What you need to do:
Look through the records below for the line holding "Service Director and". Write it out exactly, with each following line through the line holding "- Nothing in".

Source texts of formatted documents:
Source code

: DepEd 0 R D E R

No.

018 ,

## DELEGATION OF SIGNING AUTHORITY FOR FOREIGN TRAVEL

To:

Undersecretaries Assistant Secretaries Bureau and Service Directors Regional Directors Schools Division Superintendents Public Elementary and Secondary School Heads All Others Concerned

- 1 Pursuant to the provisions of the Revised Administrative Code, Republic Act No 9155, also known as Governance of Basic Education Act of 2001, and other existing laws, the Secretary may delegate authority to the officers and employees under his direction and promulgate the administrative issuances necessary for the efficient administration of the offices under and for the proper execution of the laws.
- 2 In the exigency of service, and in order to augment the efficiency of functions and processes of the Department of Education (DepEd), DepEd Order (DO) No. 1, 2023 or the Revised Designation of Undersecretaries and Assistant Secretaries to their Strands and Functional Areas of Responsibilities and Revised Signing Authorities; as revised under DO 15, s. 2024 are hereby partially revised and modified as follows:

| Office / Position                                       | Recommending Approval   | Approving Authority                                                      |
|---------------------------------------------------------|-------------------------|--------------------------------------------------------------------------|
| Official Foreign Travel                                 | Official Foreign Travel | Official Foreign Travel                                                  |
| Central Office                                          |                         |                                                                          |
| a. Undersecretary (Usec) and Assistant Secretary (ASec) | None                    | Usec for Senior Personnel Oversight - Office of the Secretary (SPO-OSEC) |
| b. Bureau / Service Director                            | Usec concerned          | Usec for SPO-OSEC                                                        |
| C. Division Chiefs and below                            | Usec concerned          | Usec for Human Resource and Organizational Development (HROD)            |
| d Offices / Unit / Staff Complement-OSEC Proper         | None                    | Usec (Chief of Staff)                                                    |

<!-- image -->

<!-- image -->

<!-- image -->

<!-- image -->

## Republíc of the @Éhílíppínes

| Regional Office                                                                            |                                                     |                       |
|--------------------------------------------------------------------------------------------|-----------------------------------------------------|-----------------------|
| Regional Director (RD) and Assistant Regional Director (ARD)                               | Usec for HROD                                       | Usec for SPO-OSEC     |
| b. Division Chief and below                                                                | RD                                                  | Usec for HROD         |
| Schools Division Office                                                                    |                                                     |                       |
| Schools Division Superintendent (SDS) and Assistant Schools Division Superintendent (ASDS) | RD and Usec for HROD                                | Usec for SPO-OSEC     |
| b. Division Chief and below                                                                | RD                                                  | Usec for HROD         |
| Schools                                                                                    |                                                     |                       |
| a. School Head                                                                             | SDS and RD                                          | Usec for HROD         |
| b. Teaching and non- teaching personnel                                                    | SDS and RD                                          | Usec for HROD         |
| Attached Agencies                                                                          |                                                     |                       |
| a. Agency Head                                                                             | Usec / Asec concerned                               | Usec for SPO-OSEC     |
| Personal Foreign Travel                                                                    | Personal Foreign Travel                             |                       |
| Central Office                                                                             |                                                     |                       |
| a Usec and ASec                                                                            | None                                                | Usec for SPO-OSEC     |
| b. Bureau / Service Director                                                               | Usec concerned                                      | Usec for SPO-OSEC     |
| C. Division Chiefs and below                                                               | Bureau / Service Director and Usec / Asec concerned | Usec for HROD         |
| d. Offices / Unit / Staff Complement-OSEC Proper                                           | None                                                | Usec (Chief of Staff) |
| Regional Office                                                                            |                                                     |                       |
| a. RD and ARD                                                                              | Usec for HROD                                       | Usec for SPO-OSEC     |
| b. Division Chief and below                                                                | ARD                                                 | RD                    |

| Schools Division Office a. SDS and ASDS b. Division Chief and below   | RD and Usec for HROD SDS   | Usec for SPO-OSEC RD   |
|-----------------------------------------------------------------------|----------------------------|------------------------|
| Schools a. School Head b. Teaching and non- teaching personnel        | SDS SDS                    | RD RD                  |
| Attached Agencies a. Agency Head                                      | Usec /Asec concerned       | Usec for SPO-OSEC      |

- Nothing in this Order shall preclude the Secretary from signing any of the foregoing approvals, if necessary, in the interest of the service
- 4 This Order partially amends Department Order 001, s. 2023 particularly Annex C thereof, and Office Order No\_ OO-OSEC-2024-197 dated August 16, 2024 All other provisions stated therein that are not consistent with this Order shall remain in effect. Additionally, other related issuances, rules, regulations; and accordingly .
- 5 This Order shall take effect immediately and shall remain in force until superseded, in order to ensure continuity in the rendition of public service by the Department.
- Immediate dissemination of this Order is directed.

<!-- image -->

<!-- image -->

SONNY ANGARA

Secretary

Task response:
| C. Division Chiefs and below                                                               | Bureau / Service Director and Usec / Asec concerned | Usec for HROD         |
| d. Offices / Unit / Staff Complement-OSEC Proper                                           | None                                                | Usec (Chief of Staff) |
| Regional Office                                                                            |                                                     |                       |
| a. RD and ARD                                                                              | Usec for HROD                                       | Usec for SPO-OSEC     |
| b. Division Chief and below                                                                | ARD                                                 | RD                    |

| Schools Division Office a. SDS and ASDS b. Division Chief and below   | RD and Usec for HROD SDS   | Usec for SPO-OSEC RD   |
|-----------------------------------------------------------------------|----------------------------|------------------------|
| Schools a. School Head b. Teaching and non- teaching personnel        | SDS SDS                    | RD RD                  |
| Attached Agencies a. Agency Head                                      | Usec /Asec concerned       | Usec for SPO-OSEC      |

- Nothing in this Order shall preclude the Secretary from signing any of the foregoing approvals, if necessary, in the interest of the service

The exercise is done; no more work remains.